Please give again, exactly, every line of the material from the one containing "which fits the" to the end, including both of those lines.
Given records Start Marker
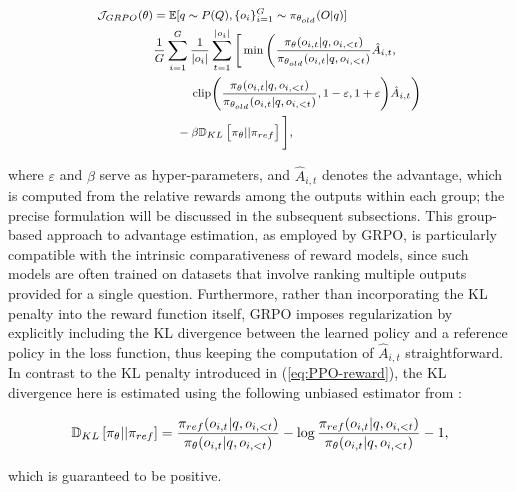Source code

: \begin{itemize}[topsep=0pt]
\begin{equation}
\footnotesize
\begin{split}
    \mathcal{J}_{GRPO}(\theta) &= \mathbb{E}{[q \sim P(Q), \{o_i\}_{i=1}^G \sim \pi_{\theta_{old}}(O|q)]}  \\
    & \frac{1}{G}\sum_{i=1}^G\frac{1}{|o_i|} \sum_{t=1}^{|o_i|} \Bigg[ \min \Bigg( \frac{\pi_\theta(o_{i,t} | q, o_{i,<t})}{\pi_{\theta_{old}}(o_{i,t} | q, o_{i,<t})} \hat{A}_{i,t}, \\
    & \qquad\quad\ \text{clip} \Bigg( \frac{\pi_\theta(o_{i,t} | q, o_{i,<t})}{\pi_{\theta_{old}}(o_{i,t} | q, o_{i,<t})}, 1 - \varepsilon, 1 + \varepsilon \Bigg) \hat{A}_{i,t} \Bigg) \\
    & \qquad - \beta \mathbb{D}_{KL}\left[\pi_{\theta} || \pi_{ref}\right] \Bigg],
\end{split}
\label{eq:GRPO-obj}
\end{equation}

where $\varepsilon$ and $\beta$ serve as hyper-parameters, and $\hat{A}_{i,t}$ denotes the advantage, which is computed from the relative rewards among the outputs within each group; the precise formulation will be discussed in the subsequent subsections. This group-based approach to advantage estimation, as employed by GRPO, is particularly compatible with the intrinsic comparativeness of reward models, since such models are often trained on datasets that involve ranking multiple outputs provided for a single question. Furthermore, rather than incorporating the KL penalty into the reward function itself, GRPO imposes regularization by explicitly including the KL divergence between the learned policy and a reference policy in the loss function, thus keeping the computation of $\hat{A}_{i,t}$ straightforward. In contrast to the KL penalty introduced in (\ref{eq:PPO-reward}), the KL divergence here is estimated using the following unbiased estimator from \citep{kl_approx}:

\begin{equation}
\small
    \mathbb{D}_{KL}\left[\pi_{\theta} || \pi_{ref}\right] = \frac{\pi_{ref}(o_{i,t}|q,o_{i,<t})}{\pi_{\theta}(o_{i,t}|q,o_{i,<t})}- \log\frac{\pi_{ref}(o_{i,t}|q,o_{i,<t})}{\pi_{\theta}(o_{i,t}|q,o_{i,<t})} - 1,
\end{equation}

which is guaranteed to be positive.


\end{itemize}
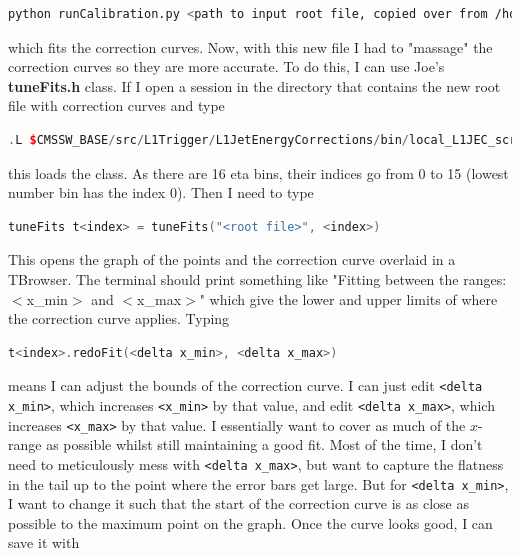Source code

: \begin{lstlisting}[belowskip=-0.7cm, language=sh, numbers=none]
python runCalibration.py <path to input root file, copied over from /hdfs> <path and name of new root file> --redo-correction-fit --inherit-params --stage2
\end{lstlisting}

which fits the correction curves. Now, with this new file I had to "massage" the correction curves so they are more accurate. To do this, I can use Joe's \textbf{tuneFits.h} \ROOT class. If I open a \ROOT session in the directory that contains the new root file with correction curves and type

\begin{lstlisting}[belowskip=-0.7cm, language=C++, numbers=none]
.L $CMSSW_BASE/src/L1Trigger/L1JetEnergyCorrections/bin/local_L1JEC_scripts/tuneFits.h+
\end{lstlisting}

this loads the class. As there are 16 eta bins, their indices go from 0 to 15 (lowest number bin has the index 0). Then I need to type

\begin{lstlisting}[belowskip=-0.7cm, language=C++, numbers=none]
tuneFits t<index> = tuneFits("<root file>", <index>)
\end{lstlisting}

This opens the graph of the points and the correction curve overlaid in a TBrowser. The terminal should print something like "Fitting between the ranges: $<$x\_min$>$ and $<$x\_max$>$" which give the lower and upper limits of where the correction curve applies. Typing

\begin{lstlisting}[belowskip=-0.7cm, language=C++, numbers=none]
t<index>.redoFit(<delta x_min>, <delta x_max>)
\end{lstlisting}

means I can adjust the bounds of the correction curve. I can just edit \texttt{<delta x\_min>}, which increases \texttt{<x\_min>} by that value, and edit \texttt{<delta x\_max>}, which increases \texttt{<x\_max>} by that value. I essentially want to cover as much of the $x$-range as possible whilst still maintaining a good fit. Most of the time, I don't need to meticulously mess with \texttt{<delta x\_max>}, but want to capture the flatness in the tail up to the point where the error bars get large. But for \texttt{<delta x\_min>}, I want to change it such that the start of the correction curve is as close as possible to the maximum point on the graph. Once the curve looks good, I can save it with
Given records End Marker
Output:
which fits the correction curves. Now, with this new file I had to "massage" the correction curves so they are more accurate. To do this, I can use Joe's \textbf{tuneFits.h} \ROOT class. If I open a \ROOT session in the directory that contains the new root file with correction curves and type

\begin{lstlisting}[belowskip=-0.7cm, language=C++, numbers=none]
.L $CMSSW_BASE/src/L1Trigger/L1JetEnergyCorrections/bin/local_L1JEC_scripts/tuneFits.h+
\end{lstlisting}

this loads the class. As there are 16 eta bins, their indices go from 0 to 15 (lowest number bin has the index 0). Then I need to type

\begin{lstlisting}[belowskip=-0.7cm, language=C++, numbers=none]
tuneFits t<index> = tuneFits("<root file>", <index>)
\end{lstlisting}

This opens the graph of the points and the correction curve overlaid in a TBrowser. The terminal should print something like "Fitting between the ranges: $<$x\_min$>$ and $<$x\_max$>$" which give the lower and upper limits of where the correction curve applies. Typing

\begin{lstlisting}[belowskip=-0.7cm, language=C++, numbers=none]
t<index>.redoFit(<delta x_min>, <delta x_max>)
\end{lstlisting}

means I can adjust the bounds of the correction curve. I can just edit \texttt{<delta x\_min>}, which increases \texttt{<x\_min>} by that value, and edit \texttt{<delta x\_max>}, which increases \texttt{<x\_max>} by that value. I essentially want to cover as much of the $x$-range as possible whilst still maintaining a good fit. Most of the time, I don't need to meticulously mess with \texttt{<delta x\_max>}, but want to capture the flatness in the tail up to the point where the error bars get large. But for \texttt{<delta x\_min>}, I want to change it such that the start of the correction curve is as close as possible to the maximum point on the graph. Once the curve looks good, I can save it with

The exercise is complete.